Most comics publisher’s efforts have been directed financially assisting those that have been arrested for exercising their right to protest injustice and brutality. Before and during the arraignment process, defendants need legal representation to get the best advice on navigating their plea and bail options. The costs of this can quickly add up. Black Mask Studios are one of the stand out examples of publishers that put their money where their mouth is; they pledged 100% of all online sales toward bail funds. IDW created a Humble Bundle of comics by Black creators, raising more than $196,000 for organizations that included The Bail Project.    

Among the many alarming trends throughout the protests has been the violent police response to peaceful activism. Alongside legal costs arising from enacting their first amendment rights, protesters also face medical costs due to this excessive force. This creates additional burden in the form of medical bill debt for the uninsured, with protesters forced to find ways to pay these bills or negotiate terms. Some publishers have been actively working with organizations that contribute to funds for these kinds of ancillary costs. Creators of the Eisner-nominated Contact High announced that 50% of the sales of the book would head to Peoples City Council Freedom Fund, which helps to pay medical and transportation costs of injured protesters.         

Meaningful Change

Drawing attention and providing funding are both important components in ensuring BLM and movements like it can keep momentum. However, the support that the comics community provides can only be truly valuable if it is backed by sustainable actions. Are publishers and creators examining their own industry and making changes accordingly? 

It’s no secret that the employee demographic in publishing is overwhelmingly white.
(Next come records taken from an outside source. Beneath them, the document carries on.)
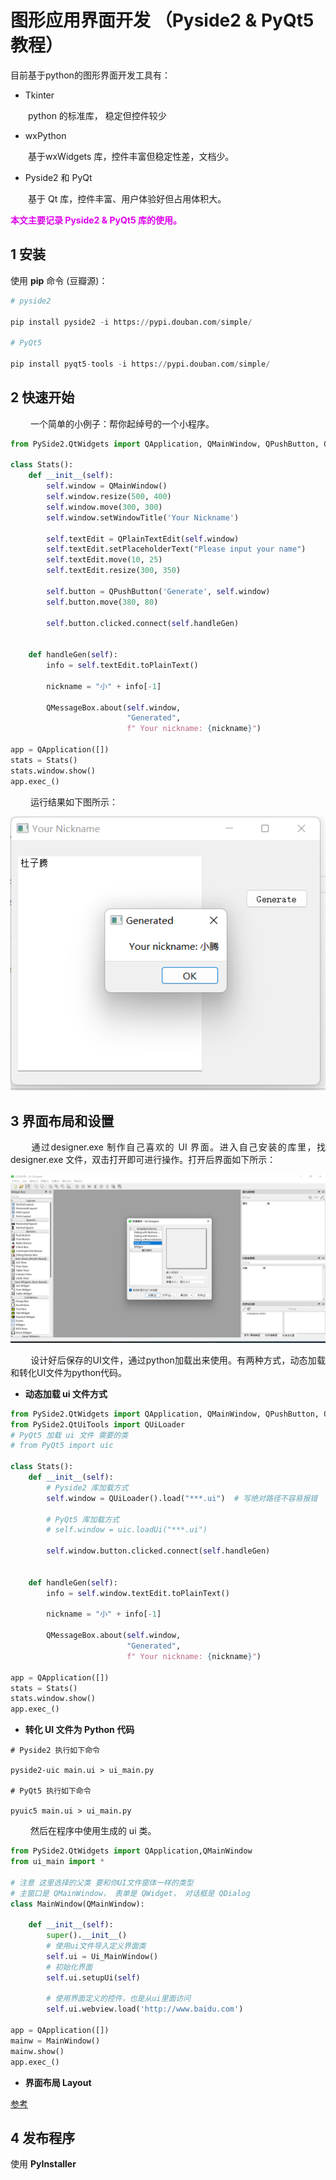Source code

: <!-- 设置两端对齐： 
<p style="text-align:justify">
&emsp;&emsp; 
</p> 
-->
# 图形应用界面开发 （Pyside2 & PyQt5 教程）
目前基于python的图形界面开发工具有：

- Tkinter

<p style="text-align:justify">
&emsp;&emsp;python 的标准库， 稳定但控件较少 
</p>

- wxPython
<p style="text-align:justify">
&emsp;&emsp;基于wxWidgets 库，控件丰富但稳定性差，文档少。 
</p>

- Pyside2 和 PyQt 
<p style="text-align:justify">
&emsp;&emsp;基于 Qt 库，控件丰富、用户体验好但占用体积大。 
</p>

**<font color="deep red">本文主要记录 Pyside2 & PyQt5 库的使用。</font>**

## 1 安装 
使用 **pip** 命令 (豆瓣源)：
```python
# pyside2

pip install pyside2 -i https://pypi.douban.com/simple/

# PyQt5 

pip install pyqt5-tools -i https://pypi.douban.com/simple/
```

## 2 快速开始
<p style="text-align:justify">
&emsp;&emsp; 一个简单的小例子：帮你起绰号的一个小程序。
</p>

```python
from PySide2.QtWidgets import QApplication, QMainWindow, QPushButton, QPlainTextEdit, QMessageBox

class Stats():
    def __init__(self):
        self.window = QMainWindow()
        self.window.resize(500, 400)
        self.window.move(300, 300)
        self.window.setWindowTitle('Your Nickname')

        self.textEdit = QPlainTextEdit(self.window)
        self.textEdit.setPlaceholderText("Please input your name")
        self.textEdit.move(10, 25)
        self.textEdit.resize(300, 350)

        self.button = QPushButton('Generate', self.window)
        self.button.move(380, 80)

        self.button.clicked.connect(self.handleGen)


    def handleGen(self):
        info = self.textEdit.toPlainText()

        nickname = "小" + info[-1]

        QMessageBox.about(self.window, 
                          "Generated",
                          f" Your nickname: {nickname}")

app = QApplication([])
stats = Stats()
stats.window.show()
app.exec_()
```

<p style="text-align:justify">
&emsp;&emsp; 运行结果如下图所示：
</p>

![](Qtfigures/fig1.png)

## 3 界面布局和设置

<p style="text-align:justify">
&emsp;&emsp; 通过designer.exe 制作自己喜欢的 UI 界面。进入自己安装的库里，找designer.exe 文件，双击打开即可进行操作。打开后界面如下所示：
</p> 

![](Qtfigures/fig2.png)

<p style="text-align:justify">
&emsp;&emsp; 设计好后保存的UI文件，通过python加载出来使用。有两种方式，动态加载和转化UI文件为python代码。
</p> 

- **动态加载 ui 文件方式**

```python
from PySide2.QtWidgets import QApplication, QMainWindow, QPushButton, QPlainTextEdit, QMessageBox
from PySide2.QtUiTools import QUiLoader
# PyQt5 加载 ui 文件 需要的类
# from PyQt5 import uic

class Stats():
    def __init__(self):
        # Pyside2 库加载方式
        self.window = QUiLoader().load("***.ui")  # 写绝对路径不容易报错

        # PyQt5 库加载方式
        # self.window = uic.loadUi("***.ui")

        self.window.button.clicked.connect(self.handleGen)


    def handleGen(self):
        info = self.window.textEdit.toPlainText()

        nickname = "小" + info[-1]

        QMessageBox.about(self.window, 
                          "Generated",
                          f" Your nickname: {nickname}")

app = QApplication([])
stats = Stats()
stats.window.show()
app.exec_()
```

- **转化 UI 文件为 Python 代码**

```shell
# Pyside2 执行如下命令 

pyside2-uic main.ui > ui_main.py

# PyQt5 执行如下命令 

pyuic5 main.ui > ui_main.py
```

<p style="text-align:justify">
&emsp;&emsp; 然后在程序中使用生成的 ui 类。
</p> 

```python
from PySide2.QtWidgets import QApplication,QMainWindow
from ui_main import *

# 注意 这里选择的父类 要和你UI文件窗体一样的类型
# 主窗口是 QMainWindow， 表单是 QWidget， 对话框是 QDialog
class MainWindow(QMainWindow):

    def __init__(self):
        super().__init__()
        # 使用ui文件导入定义界面类
        self.ui = Ui_MainWindow()
        # 初始化界面
        self.ui.setupUi(self)

        # 使用界面定义的控件，也是从ui里面访问
        self.ui.webview.load('http://www.baidu.com')

app = QApplication([])
mainw = MainWindow()
mainw.show()
app.exec_()
```

- **界面布局 Layout**

[参考](https://www.byhy.net/tut/py/gui/qt_03/#layout-%E7%A4%BA%E4%BE%8B)


## 4 发布程序

使用 **PyInstaller**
Since the Floyd and Taylor murders, very few publishers have started to make serious attempts at redressing the imbalance in their practices. Perhaps most vocal has been Archie Comics co-president Alex Segura, who issued an invitation to Black creators to consider working with them. The company has also been looking at how it can act in ways that are more than merely performative.   

The community itself seems to have taken up the mantle here, and demonstrated commitment to lifting up black creators, and directing eyes to their work. The Black Caucus American Library Association (BCALA) and the American Library Association (ALA) have jointly released a reading list of comics not only by Black creators, but also showcasing black experiences. Geek media websites in general have also been presenting their own reading lists and spotlights on artists and writers of color. There has also been a push on social media, and the press to support black-owned comics businesses such as publishers and bookstores.


The protests surrounding the Black Lives Matter movement are a vital component in demanding change from a society that allows continued oppression of people based on race. Comics publishers have taken some small steps in supporting the movement, through statements and fundraising. However, it is not clear that their support will be anything more than performative and brief.

Perhaps with greater pressure from its readers, publishers will take meaningful steps to show that they genuinely believe that Black Lives ABSOLUTELY Matter.